Within this material, how many lines include the word "attacker"? Answer with a number and nothing more.

::: Given information

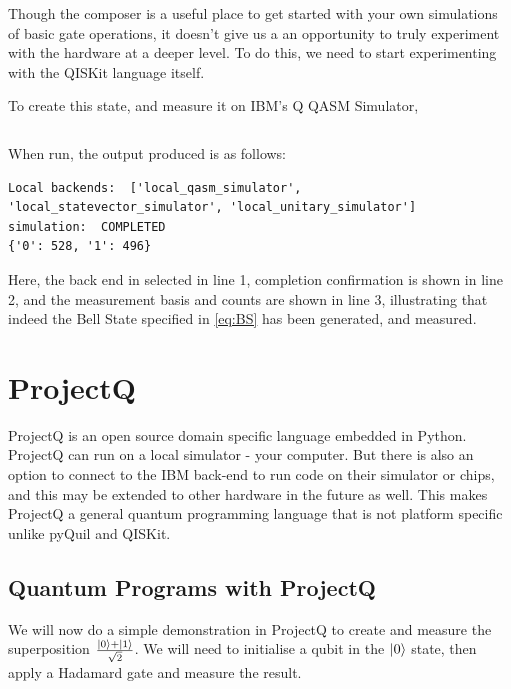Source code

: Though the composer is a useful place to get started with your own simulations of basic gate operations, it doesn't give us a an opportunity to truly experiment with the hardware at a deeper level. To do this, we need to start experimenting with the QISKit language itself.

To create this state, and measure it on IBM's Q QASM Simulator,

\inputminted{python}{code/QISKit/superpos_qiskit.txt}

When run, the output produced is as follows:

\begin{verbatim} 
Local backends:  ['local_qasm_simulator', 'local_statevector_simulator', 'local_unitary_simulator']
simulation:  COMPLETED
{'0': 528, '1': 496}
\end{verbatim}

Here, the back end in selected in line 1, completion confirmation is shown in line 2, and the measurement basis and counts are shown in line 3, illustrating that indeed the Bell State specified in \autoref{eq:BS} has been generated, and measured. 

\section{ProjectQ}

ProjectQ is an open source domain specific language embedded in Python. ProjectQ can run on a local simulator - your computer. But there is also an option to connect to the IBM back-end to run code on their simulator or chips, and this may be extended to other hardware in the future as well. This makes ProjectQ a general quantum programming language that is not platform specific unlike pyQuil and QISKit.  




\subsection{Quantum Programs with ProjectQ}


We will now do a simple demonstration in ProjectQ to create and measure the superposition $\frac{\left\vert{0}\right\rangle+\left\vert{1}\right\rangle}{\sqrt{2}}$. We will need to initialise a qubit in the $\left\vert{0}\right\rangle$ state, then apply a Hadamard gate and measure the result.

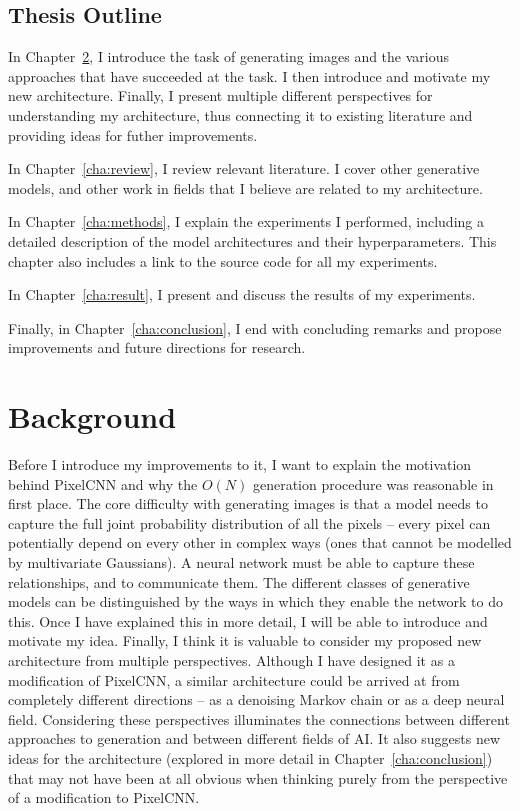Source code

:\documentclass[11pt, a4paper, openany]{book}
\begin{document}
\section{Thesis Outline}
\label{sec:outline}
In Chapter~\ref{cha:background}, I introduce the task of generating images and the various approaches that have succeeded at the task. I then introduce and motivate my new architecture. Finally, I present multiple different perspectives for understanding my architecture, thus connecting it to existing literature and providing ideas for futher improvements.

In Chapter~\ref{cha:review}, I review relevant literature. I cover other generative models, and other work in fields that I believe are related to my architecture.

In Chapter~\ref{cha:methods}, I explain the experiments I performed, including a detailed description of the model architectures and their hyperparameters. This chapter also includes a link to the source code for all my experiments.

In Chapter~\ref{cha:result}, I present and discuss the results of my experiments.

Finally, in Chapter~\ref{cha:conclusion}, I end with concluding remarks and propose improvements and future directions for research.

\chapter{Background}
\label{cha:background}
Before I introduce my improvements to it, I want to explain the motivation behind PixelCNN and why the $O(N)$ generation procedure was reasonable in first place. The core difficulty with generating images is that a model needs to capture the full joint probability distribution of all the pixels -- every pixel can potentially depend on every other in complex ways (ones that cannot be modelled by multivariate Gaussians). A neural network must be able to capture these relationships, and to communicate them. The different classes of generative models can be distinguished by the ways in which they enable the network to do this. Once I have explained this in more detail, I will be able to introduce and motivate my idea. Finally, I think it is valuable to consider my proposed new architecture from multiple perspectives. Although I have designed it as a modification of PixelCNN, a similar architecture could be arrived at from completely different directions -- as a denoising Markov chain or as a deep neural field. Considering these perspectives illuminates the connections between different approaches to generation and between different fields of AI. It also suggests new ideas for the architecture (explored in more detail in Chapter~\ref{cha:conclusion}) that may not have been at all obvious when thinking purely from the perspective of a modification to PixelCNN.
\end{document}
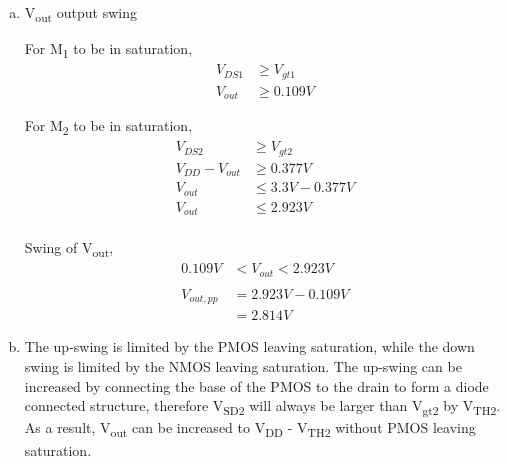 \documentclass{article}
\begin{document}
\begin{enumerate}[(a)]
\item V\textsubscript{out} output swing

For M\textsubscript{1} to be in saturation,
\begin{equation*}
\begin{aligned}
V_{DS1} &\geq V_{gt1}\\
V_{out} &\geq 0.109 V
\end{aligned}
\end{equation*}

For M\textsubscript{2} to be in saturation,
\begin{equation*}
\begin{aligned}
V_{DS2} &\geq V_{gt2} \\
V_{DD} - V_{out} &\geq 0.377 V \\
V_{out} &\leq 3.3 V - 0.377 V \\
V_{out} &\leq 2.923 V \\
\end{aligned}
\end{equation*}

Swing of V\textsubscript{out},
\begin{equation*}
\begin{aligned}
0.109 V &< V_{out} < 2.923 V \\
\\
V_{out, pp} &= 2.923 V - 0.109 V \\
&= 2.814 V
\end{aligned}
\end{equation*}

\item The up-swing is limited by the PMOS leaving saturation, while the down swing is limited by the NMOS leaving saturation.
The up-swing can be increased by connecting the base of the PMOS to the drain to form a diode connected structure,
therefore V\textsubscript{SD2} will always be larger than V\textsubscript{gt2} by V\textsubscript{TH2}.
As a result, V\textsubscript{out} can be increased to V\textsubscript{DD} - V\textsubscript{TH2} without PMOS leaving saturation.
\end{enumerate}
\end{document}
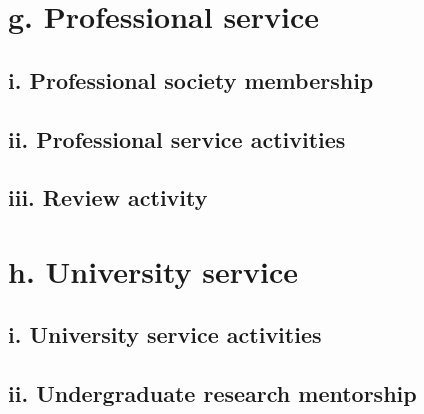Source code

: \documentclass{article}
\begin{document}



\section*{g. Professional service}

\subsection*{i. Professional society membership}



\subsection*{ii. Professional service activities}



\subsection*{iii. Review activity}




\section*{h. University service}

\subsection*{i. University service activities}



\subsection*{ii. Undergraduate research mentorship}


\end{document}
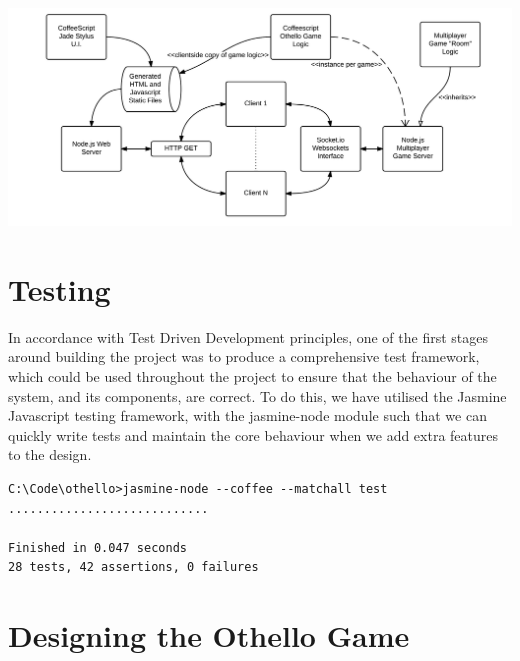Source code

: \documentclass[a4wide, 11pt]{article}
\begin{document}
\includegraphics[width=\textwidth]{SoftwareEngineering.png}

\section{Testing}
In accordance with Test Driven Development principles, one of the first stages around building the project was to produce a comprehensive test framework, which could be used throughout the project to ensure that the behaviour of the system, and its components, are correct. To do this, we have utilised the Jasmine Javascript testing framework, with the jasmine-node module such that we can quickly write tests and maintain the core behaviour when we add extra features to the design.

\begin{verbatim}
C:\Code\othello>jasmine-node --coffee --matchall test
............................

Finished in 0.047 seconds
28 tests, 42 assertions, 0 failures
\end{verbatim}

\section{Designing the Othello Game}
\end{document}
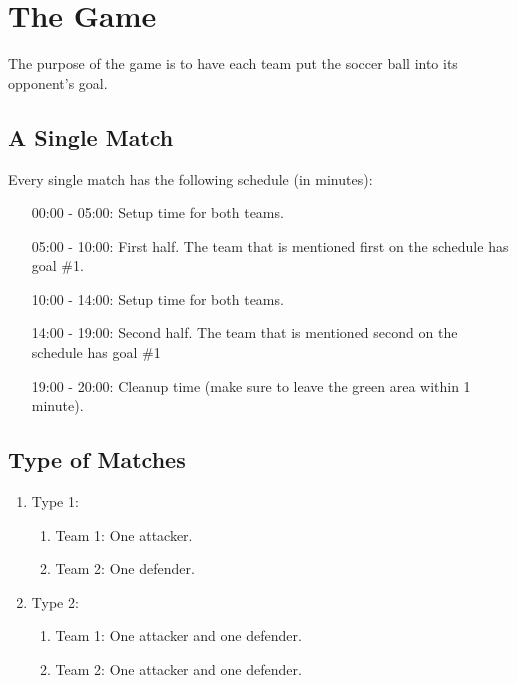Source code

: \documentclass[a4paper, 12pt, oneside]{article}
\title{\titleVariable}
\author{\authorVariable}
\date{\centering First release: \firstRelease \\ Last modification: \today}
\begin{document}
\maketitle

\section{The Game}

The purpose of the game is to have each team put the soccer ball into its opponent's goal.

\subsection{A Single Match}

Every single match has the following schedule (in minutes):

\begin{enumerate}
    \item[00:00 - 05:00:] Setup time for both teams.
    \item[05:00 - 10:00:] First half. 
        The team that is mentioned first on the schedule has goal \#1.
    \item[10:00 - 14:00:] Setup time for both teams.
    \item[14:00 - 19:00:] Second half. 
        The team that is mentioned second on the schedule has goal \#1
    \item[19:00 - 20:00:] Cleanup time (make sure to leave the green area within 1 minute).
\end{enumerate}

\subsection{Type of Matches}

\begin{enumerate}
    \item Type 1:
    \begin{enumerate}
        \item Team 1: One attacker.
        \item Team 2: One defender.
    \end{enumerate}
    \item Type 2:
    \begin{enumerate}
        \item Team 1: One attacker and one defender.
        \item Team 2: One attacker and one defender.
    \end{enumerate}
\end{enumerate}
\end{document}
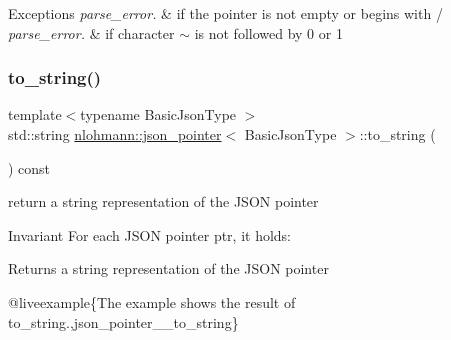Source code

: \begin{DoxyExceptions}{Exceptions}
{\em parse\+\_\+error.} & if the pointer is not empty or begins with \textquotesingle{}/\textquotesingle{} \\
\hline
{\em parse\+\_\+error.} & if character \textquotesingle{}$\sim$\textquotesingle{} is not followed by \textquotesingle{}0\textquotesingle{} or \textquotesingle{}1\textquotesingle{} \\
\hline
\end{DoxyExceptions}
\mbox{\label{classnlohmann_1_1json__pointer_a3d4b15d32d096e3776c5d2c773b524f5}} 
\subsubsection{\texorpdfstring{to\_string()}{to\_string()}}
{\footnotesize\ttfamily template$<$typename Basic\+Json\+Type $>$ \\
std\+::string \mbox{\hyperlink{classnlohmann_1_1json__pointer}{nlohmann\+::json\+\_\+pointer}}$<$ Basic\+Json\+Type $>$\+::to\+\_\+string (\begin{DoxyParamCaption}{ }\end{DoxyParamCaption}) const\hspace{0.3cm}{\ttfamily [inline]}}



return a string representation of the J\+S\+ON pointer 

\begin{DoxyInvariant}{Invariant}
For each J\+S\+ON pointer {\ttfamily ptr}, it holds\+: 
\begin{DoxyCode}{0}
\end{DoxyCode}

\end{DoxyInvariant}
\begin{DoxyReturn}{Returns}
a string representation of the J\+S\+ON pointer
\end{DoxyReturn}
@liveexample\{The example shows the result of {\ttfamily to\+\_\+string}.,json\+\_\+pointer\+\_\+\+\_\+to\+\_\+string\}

::::::

# Output of the task:
3